For neophytes, the notion of working out for the first time in front of a group might be intimidating. But supporters of group fitness say the experience can actually be inspiring. That’s a group that doesn’t just include trainers, but also enthusiasts.
Dave Nelson, a Port Ewen health insurance worker, has been taking group classes at the YMCA for the past three years, including spinning, barbell, and a fitness boot camp that focuses on strength and cardio exercises. “Having people in a group setting, everybody feeds upon each other’s energy,” says Nelson. “Everybody has the same goal. You look forward to going there every day. You can see your friends.”

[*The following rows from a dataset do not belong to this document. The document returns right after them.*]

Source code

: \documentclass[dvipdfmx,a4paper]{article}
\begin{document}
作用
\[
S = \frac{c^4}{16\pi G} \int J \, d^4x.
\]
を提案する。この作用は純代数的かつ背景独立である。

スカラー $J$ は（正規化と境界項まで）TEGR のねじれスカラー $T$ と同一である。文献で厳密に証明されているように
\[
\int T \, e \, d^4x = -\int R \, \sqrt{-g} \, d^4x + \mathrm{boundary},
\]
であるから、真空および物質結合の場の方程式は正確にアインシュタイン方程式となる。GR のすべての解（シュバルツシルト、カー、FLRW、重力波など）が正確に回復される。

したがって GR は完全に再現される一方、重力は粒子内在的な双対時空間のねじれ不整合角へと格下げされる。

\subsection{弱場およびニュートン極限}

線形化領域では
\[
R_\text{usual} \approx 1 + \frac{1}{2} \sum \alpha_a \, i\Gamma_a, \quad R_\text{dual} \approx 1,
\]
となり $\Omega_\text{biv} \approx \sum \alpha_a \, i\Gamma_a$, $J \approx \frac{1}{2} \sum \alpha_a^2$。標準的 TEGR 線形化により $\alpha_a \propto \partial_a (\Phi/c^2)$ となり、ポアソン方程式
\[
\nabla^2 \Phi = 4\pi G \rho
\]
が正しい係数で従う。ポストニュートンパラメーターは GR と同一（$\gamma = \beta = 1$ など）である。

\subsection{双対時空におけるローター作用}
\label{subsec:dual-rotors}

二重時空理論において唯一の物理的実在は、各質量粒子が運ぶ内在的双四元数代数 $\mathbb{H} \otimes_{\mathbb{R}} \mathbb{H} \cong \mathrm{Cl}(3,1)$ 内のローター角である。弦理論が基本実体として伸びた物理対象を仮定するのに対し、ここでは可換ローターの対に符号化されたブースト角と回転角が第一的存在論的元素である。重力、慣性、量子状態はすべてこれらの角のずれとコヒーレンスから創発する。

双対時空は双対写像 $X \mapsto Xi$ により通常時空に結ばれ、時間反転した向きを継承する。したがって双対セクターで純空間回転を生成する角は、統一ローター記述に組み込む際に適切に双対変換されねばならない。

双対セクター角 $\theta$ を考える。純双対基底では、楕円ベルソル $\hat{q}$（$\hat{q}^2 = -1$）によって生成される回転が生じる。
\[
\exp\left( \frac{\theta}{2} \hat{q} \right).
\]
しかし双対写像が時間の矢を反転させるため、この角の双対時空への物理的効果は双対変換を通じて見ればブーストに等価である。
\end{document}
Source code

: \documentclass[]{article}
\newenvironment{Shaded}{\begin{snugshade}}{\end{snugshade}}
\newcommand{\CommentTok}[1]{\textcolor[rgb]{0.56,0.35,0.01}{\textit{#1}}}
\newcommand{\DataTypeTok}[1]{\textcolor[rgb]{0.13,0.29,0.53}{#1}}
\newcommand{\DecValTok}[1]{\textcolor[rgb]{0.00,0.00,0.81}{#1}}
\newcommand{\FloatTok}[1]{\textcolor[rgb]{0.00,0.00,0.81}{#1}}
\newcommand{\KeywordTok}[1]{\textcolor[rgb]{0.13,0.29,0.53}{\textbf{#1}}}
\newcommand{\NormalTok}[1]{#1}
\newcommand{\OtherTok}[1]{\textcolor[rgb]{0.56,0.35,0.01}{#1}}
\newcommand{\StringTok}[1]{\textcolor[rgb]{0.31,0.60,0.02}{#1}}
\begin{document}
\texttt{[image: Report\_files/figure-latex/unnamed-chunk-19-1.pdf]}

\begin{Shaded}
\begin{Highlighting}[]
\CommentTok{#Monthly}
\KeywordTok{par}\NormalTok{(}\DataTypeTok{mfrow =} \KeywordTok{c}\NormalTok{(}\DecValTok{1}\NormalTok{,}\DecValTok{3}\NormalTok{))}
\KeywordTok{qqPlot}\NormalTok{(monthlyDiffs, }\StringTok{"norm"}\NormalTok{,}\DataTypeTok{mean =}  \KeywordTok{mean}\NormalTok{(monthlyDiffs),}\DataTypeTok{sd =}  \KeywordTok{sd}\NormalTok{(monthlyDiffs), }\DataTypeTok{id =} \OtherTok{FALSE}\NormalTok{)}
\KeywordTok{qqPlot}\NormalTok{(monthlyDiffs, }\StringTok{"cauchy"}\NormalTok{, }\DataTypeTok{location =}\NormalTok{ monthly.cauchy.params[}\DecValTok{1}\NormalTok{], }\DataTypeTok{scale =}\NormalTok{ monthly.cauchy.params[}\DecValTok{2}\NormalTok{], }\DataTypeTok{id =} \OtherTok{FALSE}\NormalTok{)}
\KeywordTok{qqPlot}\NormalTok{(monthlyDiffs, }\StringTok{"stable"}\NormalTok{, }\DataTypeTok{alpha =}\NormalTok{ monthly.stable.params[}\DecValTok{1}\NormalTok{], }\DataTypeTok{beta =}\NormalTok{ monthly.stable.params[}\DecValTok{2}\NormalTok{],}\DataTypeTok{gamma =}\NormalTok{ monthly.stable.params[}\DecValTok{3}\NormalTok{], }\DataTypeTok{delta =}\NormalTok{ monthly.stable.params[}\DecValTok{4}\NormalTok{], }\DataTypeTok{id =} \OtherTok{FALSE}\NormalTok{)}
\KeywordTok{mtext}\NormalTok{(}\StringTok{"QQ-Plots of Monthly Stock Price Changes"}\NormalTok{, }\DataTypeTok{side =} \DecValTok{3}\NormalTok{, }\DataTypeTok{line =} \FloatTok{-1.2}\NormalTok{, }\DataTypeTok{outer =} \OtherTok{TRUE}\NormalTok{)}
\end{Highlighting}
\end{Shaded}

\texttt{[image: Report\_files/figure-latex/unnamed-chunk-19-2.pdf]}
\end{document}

Nelson wasn’t always this comfortable with the idea of group fitness, preferring to spend his time doing solitary nautilus workout routines. But it wasn’t working out for him. “I was going to the gym on a not very regular basis,” he says. “I’d find myself losing interest and having no motivation. You just burn out.” Nelson’s girlfriend helped him make the transition from going it alone to being part of a group. While he entered his first group class with his own set of fears and preconceptions, he came to find something far more inviting. “I had a goal in mind, and when I first got there, I couldn’t do a lot of what I’m doing now,” Nelson says. “But the instructors told me to go at the pace that’s comfortable for me and work up to a certain level of fitness over time.”
Furthermore, Nelson’s anxiety over being the new kid in town was assuaged by the other people in the room. After all, they’d all been in the same boat at one time. It’s a feeling Nelson has held with him as he’s now in the position of being welcoming to people who are new to group fitness. “When I first got here people encouraged me,” he says. “And we’re all here for the same purpose. You sort of guide newcomers, and I’ve been here long enough that I can pass on some barbell skills or spinning skills.”
Burns sees the look of intimidation on new faces pretty much every day of the week. Usually, she’ll see a complete turnaround by the end of the first group workout. “Most people have that fear of walking into that room,” she says. “I let them know that nobody is looking at you. There’s no time to look at anybody else.”
Andrea Pastorella, founder of Movita Dance Theater, teaches modern dance and core strengthening at Woodstock’s Mountain View Studio. She says the social benefits of group fitness are inherent in dance, and are encouraged in all the classes she teaches.
“Sometimes when you walk into a room full of people, you’re very exposed in dance, and even in exercise,” she says. “You look to see who’s there, what they are wearing, how good they are. My intention is to bring people down to the same level, which is the floor, and start from there.”